Company moving its base to Miami
Cosentino Group, which has grown to be a top seller of quartz counter surfaces since moving its North American headquarters to the Houston area in 2000, will relocate to Miami.
The Almeria, Spain-based company will move to Miami in mid2017 to centralize its management, the company announced Friday.
The move is being made as the company rolls out a flagship showroom, called Cosentino City, including one in Miami’s Design District in July. The expansion includes Cosentino City showrooms in New York and Toronto, and soon, Montreal and San Francisco.
Cosentino’s products include the Silestone, Dekton and Sensa by Cosentino brands.

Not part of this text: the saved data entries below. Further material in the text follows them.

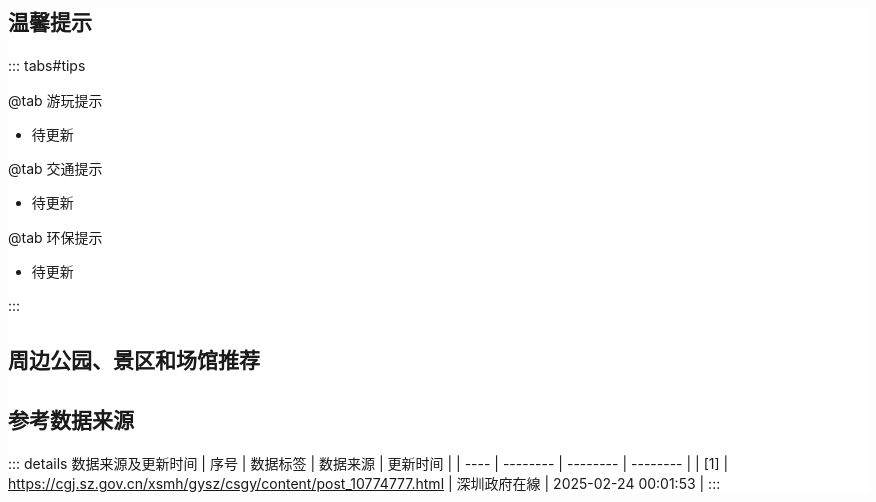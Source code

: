 ## 温馨提示

::: tabs#tips

@tab 游玩提示
- 待更新

@tab 交通提示
- 待更新

@tab 环保提示
- 待更新

:::

## 周边公园、景区和场馆推荐

<CardGrid>
  <ImageCard
        image="https://cgj.sz.gov.cn/img/4/4005/4005758/10774778.jpg"
        title="蠔鄉湖公園"
        description="蠔鄉湖公園位於深圳市寶安區沙井街道，總佔地約15萬平方米，於2020年12月開園。 蠔鄉湖公園水域是街治水提質的典型縮影，將茅洲河、截流河、蠔鄉河、蠔鄉湖串聯成帶，治水治產結合，打造三生融合、宜居樂業的智造新城。 公園圍繞著「碧城樞紐•蠔鄉新生」主題，從帶動產業，完善交通，重構水脈，傳承文化四大方面，全面打造魅力蠔鄉。"
        href="zh-tw/ComprehensivePark/Haoxiang Lake Park"
        author="深圳政府在線"
        date="2025/01/02"
      />
      <ImageCard
        image="https://cgj.sz.gov.cn/img/4/4005/4005758/10774778.jpg"
        title="蠔鄉湖公園"
        description="蠔鄉湖公園位於深圳市寶安區沙井街道，總佔地約15萬平方米，於2020年12月開園。 蠔鄉湖公園水域是街治水提質的典型縮影，將茅洲河、截流河、蠔鄉河、蠔鄉湖串聯成帶，治水治產結合，打造三生融合、宜居樂業的智造新城。 公園圍繞著「碧城樞紐•蠔鄉新生」主題，從帶動產業，完善交通，重構水脈，傳承文化四大方面，全面打造魅力蠔鄉。"
        href="zh-tw/ComprehensivePark/Haoxiang Lake Park"
        author="深圳政府在線"
        date="2025/01/02"
      />
    </CardGrid>


## 参考数据来源

::: details 数据来源及更新时间
| 序号 | 数据标签 | 数据来源 | 更新时间 |
| ---- | -------- | -------- | -------- |
| [1] | https://cgj.sz.gov.cn/xsmh/gysz/csgy/content/post_10774777.html | 深圳政府在線 | 2025-02-24 00:01:53 |
:::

“Since we opened the subsidiary in 1997, Houston has been an incredible place for our operations in the USA, and our business in the city as well as in Texas will continue to grow strongly in the coming years,” Eduardo Cosentino, executive vice president of global
sales for Cosentino Group and CEO of Cosentino North America, said in an announcement.
But he said the company decided to move to “a global city.”
The move will create 85 new jobs in Florida, according to an announcement by Florida Gov. Rick Scott. Cosentino credited partners at the Enterprise Florida and the MiamiDade Beacon Council economic development organizations for help with the move, but did not disclose specific incentives that lured the company from Texas.
Cosentino’s North American subsidiary, which accounts for 55 percent of overall company sales, will continue to operate a distribution hub in La Porte.
The company’s North American headquarters was briefly based in Minneapolis before relocating to Stafford. In 2013, it relocated its headquarters to Sugar Land and opened a Cosentino Center in west Houston.
Sometime this year, Cosentino will be vacating about 29,000 square feet in the 2245 Texas Drive office building in Sugar Land Town Square. The space, which was leased for 10 years, is on the top floor and the first floor.
“We represent them on either subletting or releasing the space,” said Don Janssen, a principal with Planned Community Developers.
The family-owned company employs about 1,200 in the U.S. and Canada.